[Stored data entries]

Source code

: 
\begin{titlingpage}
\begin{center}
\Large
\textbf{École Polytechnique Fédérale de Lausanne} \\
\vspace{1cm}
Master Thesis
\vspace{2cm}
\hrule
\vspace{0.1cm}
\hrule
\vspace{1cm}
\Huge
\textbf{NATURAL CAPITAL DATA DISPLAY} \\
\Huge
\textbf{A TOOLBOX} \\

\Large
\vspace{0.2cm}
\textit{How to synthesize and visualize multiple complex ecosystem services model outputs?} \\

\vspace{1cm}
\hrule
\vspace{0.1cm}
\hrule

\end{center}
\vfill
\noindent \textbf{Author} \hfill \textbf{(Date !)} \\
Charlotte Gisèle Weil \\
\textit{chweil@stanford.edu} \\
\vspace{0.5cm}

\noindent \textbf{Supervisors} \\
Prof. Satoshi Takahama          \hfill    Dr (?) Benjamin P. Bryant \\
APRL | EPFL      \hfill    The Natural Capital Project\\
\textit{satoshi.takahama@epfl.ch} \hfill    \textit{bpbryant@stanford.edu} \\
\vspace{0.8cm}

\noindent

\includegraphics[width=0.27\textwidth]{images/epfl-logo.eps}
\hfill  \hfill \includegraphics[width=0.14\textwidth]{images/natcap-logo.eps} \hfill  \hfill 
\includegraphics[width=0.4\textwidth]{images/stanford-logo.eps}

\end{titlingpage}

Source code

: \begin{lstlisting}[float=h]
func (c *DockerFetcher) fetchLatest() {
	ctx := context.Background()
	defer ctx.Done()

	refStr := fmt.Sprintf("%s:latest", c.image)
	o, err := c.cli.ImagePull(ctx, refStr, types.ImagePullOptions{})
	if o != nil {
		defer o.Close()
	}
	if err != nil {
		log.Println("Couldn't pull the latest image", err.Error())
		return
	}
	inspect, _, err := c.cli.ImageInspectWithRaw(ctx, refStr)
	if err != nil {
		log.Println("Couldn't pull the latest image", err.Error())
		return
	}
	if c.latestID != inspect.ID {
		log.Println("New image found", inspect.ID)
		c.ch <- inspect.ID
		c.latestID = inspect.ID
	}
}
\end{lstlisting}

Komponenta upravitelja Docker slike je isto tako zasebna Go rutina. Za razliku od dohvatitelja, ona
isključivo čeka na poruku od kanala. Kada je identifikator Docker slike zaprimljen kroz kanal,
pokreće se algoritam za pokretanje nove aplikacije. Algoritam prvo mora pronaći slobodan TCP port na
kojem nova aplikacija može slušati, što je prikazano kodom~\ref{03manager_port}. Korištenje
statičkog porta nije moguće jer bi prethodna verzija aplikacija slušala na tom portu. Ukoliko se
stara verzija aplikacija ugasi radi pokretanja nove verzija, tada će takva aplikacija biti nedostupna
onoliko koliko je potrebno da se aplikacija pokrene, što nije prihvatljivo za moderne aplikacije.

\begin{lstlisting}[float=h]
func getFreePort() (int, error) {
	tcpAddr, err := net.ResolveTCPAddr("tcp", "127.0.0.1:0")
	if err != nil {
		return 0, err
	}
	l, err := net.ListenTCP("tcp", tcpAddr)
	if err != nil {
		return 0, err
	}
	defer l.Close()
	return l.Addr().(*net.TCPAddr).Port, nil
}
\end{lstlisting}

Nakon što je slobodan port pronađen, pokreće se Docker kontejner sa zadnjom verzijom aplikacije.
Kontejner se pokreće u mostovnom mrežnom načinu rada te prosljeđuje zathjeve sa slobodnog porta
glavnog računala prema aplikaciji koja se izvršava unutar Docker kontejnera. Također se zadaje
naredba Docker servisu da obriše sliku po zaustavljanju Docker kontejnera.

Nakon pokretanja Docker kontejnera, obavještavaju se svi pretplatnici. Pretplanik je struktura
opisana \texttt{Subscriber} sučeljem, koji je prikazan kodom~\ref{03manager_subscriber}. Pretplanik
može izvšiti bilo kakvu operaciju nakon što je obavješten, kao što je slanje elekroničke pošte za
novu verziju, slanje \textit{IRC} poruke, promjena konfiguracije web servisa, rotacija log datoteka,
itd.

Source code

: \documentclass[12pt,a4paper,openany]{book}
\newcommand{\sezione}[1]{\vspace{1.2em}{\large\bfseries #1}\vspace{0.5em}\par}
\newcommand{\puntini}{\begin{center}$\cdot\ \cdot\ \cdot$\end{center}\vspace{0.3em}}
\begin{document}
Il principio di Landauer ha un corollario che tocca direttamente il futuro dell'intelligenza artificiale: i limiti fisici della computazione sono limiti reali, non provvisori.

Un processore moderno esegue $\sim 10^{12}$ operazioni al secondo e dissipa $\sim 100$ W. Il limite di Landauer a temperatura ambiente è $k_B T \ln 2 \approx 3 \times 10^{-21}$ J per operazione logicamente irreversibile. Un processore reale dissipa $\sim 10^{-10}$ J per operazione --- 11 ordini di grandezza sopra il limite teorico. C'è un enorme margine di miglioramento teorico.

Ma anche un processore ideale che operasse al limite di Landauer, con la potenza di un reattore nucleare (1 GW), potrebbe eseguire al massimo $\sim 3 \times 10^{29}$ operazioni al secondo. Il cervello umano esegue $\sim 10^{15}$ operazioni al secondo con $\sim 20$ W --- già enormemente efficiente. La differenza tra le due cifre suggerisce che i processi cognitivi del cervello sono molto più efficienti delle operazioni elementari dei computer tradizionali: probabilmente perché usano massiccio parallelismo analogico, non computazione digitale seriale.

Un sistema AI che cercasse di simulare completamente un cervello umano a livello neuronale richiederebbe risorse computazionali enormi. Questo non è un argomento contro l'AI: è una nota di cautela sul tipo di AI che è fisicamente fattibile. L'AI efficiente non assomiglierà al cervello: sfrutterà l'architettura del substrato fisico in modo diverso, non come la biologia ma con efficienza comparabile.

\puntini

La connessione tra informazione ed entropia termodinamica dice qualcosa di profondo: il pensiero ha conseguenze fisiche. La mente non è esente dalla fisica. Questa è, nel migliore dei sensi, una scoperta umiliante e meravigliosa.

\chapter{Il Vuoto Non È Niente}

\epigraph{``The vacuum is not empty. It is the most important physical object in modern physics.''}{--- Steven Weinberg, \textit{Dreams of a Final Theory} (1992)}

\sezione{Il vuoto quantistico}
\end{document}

WHAT YOU ARE ASKED TO DO: Each line with the word "operazioni" in the records above belongs in the result; copy all of them.

OUTPUT OF THE TASK:
Un processore moderno esegue $\sim 10^{12}$ operazioni al secondo e dissipa $\sim 100$ W. Il limite di Landauer a temperatura ambiente è $k_B T \ln 2 \approx 3 \times 10^{-21}$ J per operazione logicamente irreversibile. Un processore reale dissipa $\sim 10^{-10}$ J per operazione --- 11 ordini di grandezza sopra il limite teorico. C'è un enorme margine di miglioramento teorico.
Ma anche un processore ideale che operasse al limite di Landauer, con la potenza di un reattore nucleare (1 GW), potrebbe eseguire al massimo $\sim 3 \times 10^{29}$ operazioni al secondo. Il cervello umano esegue $\sim 10^{15}$ operazioni al secondo con $\sim 20$ W --- già enormemente efficiente. La differenza tra le due cifre suggerisce che i processi cognitivi del cervello sono molto più efficienti delle operazioni elementari dei computer tradizionali: probabilmente perché usano massiccio parallelismo analogico, non computazione digitale seriale.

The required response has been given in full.